Commentary by David Fuller

One Year After Flash Crash Regulators Vexed by Fragmentation

This is an interesting update from Bloomberg on developments following that sobering event one year ago. Here is a brief sample:
Multiplying Markets

More than 19.3 billion shares changed hands in U.S. markets on May 6, compared with the daily average of 7.57 billion since then. While NYSE Euronext (NYX)'s three venues including the New York Stock Exchange give it the most business, electronic markets that didn't exist before the mid-2000s, such as Bats Global Markets in Kansas City, Missouri, and Jersey City, New Jersey- based Direct Edge Holdings LLC, handle about 20 percent.
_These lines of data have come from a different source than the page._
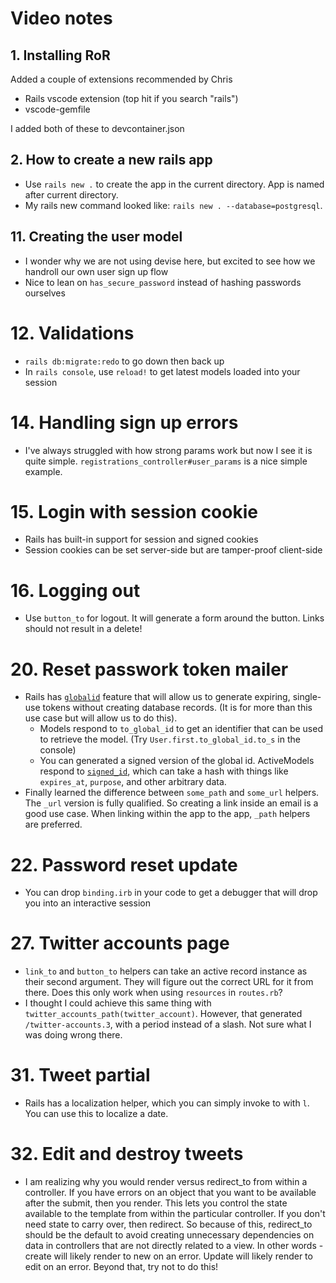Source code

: # Video notes

## 1. Installing RoR

Added a couple of extensions recommended by Chris

- Rails vscode extension (top hit if you search "rails")
- vscode-gemfile

I added both of these to devcontainer.json

## 2. How to create a new rails app

- Use `rails new .` to create the app in the current directory. App is named after current directory.
- My rails new command looked like: `rails new . --database=postgresql`.

## 11. Creating the user model

- I wonder why we are not using devise here, but excited to see how we handroll our own user sign up flow
- Nice to lean on `has_secure_password` instead of hashing passwords ourselves

# 12. Validations

- `rails db:migrate:redo` to go down then back up
- In `rails console`, use `reload!` to get latest models loaded into your session

# 14. Handling sign up errors

- I've always struggled with how strong params work but now I see it is quite simple. `registrations_controller#user_params` is a nice simple example.

# 15. Login with session cookie

- Rails has built-in support for session and signed cookies
- Session cookies can be set server-side but are tamper-proof client-side

# 16. Logging out

- Use `button_to` for logout. It will generate a form around the button. Links should not result in a delete!

# 20. Reset passwork token mailer

- Rails has [`globalid`](https://github.com/rails/globalid) feature that will allow us to generate expiring, single-use tokens without creating database records. (It is for more than this use case but will allow us to do this).
  - Models respond to `to_global_id` to get an identifier that can be used to retrieve the model. (Try `User.first.to_global_id.to_s` in the console)
  - You can generated a signed version of the global id. ActiveModels respond to [`signed_id`](https://blog.saeloun.com/2020/05/20/rails-6-1-adds-support-for-signed-ids-to-active-record.html), which can take a hash with things like `expires_at`, `purpose`, and other arbitrary data.
- Finally learned the difference between `some_path` and `some_url` helpers. The `_url` version is fully qualified. So creating a link inside an email is a good use case. When linking within the app to the app, `_path` helpers are preferred.

# 22. Password reset update

- You can drop `binding.irb` in your code to get a debugger that will drop you into an interactive session

# 27. Twitter accounts page

- `link_to` and `button_to` helpers can take an active record instance as their second argument. They will figure out the correct URL for it from there. Does this only work when using `resources` in `routes.rb`?
- I thought I could achieve this same thing with `twitter_accounts_path(twitter_account)`. However, that generated `/twitter-accounts.3`, with a period instead of a slash. Not sure what I was doing wrong there.

# 31. Tweet partial

- Rails has a localization helper, which you can simply invoke to with `l`. You can use this to localize a date.

# 32. Edit and destroy tweets

- I am realizing why you would render versus redirect_to from within a controller. If you have errors on an object that you want to be available after the submit, then you render. This lets you control the state available to the template from within the particular controller. If you don't need state to carry over, then redirect. So because of this, redirect_to should be the default to avoid creating unnecessary dependencies on data in controllers that are not directly related to a view. In other words - create will likely render to new on an error. Update will likely render to edit on an error. Beyond that, try not to do this!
A study by the SEC and CFTC on Oct. 1 concluded that an automated sale of stock index futures without regard to price and computer-driven trading strategies helped trigger the crash, turning an orderly selloff into a plunge as buy orders vanished. Disparate rules across exchanges and delays in the dissemination of trading data, especially for stocks listed on the New York Stock Exchange, sowed confusion, regulators said.
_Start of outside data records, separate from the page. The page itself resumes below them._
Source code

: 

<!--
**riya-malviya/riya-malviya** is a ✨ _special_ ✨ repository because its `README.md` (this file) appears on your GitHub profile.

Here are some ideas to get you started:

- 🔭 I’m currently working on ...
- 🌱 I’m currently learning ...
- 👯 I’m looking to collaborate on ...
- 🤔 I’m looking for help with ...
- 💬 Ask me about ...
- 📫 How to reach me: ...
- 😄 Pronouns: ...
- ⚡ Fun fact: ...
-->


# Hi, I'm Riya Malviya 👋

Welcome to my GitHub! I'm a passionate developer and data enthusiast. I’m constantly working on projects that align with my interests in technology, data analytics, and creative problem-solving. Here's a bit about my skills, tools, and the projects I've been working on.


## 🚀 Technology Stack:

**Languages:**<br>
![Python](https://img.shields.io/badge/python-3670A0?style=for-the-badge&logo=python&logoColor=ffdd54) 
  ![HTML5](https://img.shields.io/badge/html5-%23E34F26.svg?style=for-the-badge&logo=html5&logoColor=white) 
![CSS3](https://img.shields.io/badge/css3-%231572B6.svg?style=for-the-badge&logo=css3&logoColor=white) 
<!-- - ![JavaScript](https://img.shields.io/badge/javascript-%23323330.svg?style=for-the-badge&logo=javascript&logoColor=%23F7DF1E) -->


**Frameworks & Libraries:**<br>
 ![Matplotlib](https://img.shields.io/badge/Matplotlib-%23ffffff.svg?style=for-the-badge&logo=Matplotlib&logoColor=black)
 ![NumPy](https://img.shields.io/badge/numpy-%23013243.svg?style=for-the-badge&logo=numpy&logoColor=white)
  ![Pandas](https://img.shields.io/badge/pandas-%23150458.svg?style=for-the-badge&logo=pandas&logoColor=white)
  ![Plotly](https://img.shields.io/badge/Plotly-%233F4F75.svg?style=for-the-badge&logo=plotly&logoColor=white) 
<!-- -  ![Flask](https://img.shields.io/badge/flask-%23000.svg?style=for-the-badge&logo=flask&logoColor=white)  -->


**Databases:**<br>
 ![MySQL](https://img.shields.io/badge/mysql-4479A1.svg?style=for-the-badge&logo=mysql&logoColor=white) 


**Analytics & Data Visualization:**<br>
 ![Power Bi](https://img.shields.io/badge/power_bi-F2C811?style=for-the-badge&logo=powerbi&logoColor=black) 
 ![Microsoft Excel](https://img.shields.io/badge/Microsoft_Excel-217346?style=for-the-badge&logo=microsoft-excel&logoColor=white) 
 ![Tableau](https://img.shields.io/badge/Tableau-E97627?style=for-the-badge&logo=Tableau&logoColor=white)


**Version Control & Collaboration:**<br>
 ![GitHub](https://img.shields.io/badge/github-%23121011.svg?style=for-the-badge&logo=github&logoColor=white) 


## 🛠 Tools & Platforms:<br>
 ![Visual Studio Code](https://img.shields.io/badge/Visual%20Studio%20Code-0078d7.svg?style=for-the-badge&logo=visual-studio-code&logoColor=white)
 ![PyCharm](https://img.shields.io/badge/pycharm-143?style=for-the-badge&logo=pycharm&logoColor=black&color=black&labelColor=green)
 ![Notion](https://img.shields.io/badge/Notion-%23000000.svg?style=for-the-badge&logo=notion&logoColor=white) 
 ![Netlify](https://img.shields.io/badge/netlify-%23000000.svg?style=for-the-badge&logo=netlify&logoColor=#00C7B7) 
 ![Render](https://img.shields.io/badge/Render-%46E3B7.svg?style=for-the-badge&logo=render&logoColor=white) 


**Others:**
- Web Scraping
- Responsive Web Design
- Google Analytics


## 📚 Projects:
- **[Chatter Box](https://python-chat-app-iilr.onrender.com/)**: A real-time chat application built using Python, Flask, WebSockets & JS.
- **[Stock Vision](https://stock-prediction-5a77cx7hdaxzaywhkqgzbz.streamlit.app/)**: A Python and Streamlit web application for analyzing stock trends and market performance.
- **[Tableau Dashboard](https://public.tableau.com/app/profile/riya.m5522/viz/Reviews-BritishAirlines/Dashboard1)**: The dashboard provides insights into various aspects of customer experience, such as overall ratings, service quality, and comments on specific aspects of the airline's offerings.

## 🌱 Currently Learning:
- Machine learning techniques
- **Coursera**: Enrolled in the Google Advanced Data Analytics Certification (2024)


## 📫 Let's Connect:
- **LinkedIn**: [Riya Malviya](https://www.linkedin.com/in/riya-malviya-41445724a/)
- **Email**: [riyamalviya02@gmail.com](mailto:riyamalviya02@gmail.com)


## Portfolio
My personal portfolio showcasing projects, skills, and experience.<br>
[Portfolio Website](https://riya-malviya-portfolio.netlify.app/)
The crash highlighted the loss of dominance for the 219- year-old New York Stock Exchange and Nasdaq Stock Market, founded in 1971. Volume in securities they list has dropped from as much as 80 percent in the last decade to less than 30 percent now. Orders are dispersed to as many as 50 competing venues, almost all of them operated by computers that match orders electronically. Twenty years ago, fewer than 10 exchanges competed for equity trades.

Circuit Breakers

The exchanges and the Financial Industry Regulatory Authority, which oversees more than 4,500 brokers, worked with the SEC to introduce circuit breakers that halt trading in Standard & Poor's 500 Index and Russell 1000 Index (RIY) stocks along with more than 300 exchange-traded funds when prices rise or fall 10 percent in five minutes. The markets last month proposed moving to a so-called limit-up/limit-down mechanism that prevents trades outside a moving price band.
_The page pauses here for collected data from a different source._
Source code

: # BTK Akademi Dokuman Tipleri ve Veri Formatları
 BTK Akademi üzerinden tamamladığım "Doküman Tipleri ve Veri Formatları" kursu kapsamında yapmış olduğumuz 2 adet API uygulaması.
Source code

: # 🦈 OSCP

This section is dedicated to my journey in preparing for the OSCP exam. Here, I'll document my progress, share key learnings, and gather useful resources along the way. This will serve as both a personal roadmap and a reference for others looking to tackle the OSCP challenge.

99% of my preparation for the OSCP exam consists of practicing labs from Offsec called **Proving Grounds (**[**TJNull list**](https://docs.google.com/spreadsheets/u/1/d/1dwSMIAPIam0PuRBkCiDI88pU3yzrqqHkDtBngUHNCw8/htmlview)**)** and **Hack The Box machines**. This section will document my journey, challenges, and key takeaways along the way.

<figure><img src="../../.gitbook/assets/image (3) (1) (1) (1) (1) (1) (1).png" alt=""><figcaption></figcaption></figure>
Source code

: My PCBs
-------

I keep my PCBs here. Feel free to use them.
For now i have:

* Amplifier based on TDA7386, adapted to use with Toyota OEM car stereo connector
"Exchanges and regulators have done a lot over the last year. Stocks can't move as far out of whack as they could before," said James Angel, professor at Georgetown University in Washington, "Murphy's law hasn't been repealed. Anything that can go wrong will go wrong. We need safeguards for when the next event occurs."

Randy Snook, New York-based executive vice president at the Securities Industry and Financial Markets Association in Washington, said the circuit breakers and plans to move to a limit-up/limit-down system are an "important, necessary step to ensure we don't have, on a stock-by-stock basis, extremes in volatility." Consistency across exchanges and trading platforms are key to damping price anomalies, he said.

David Fuller's view The markets are man-made resources for us to harvest when the timing is right.

In our investment and trading efforts, we should assume that the market can actually do the seemingly impossible. Fortunately, rogue days such as May 6th 2010, although unsettling, are extremely rare and have little lasting impact on most portfolios. Leveraged traders are more exposed but those of us who were short futures a year ago profited from the 'flash crash'.

Life is uncertain but no less interesting as a consequence.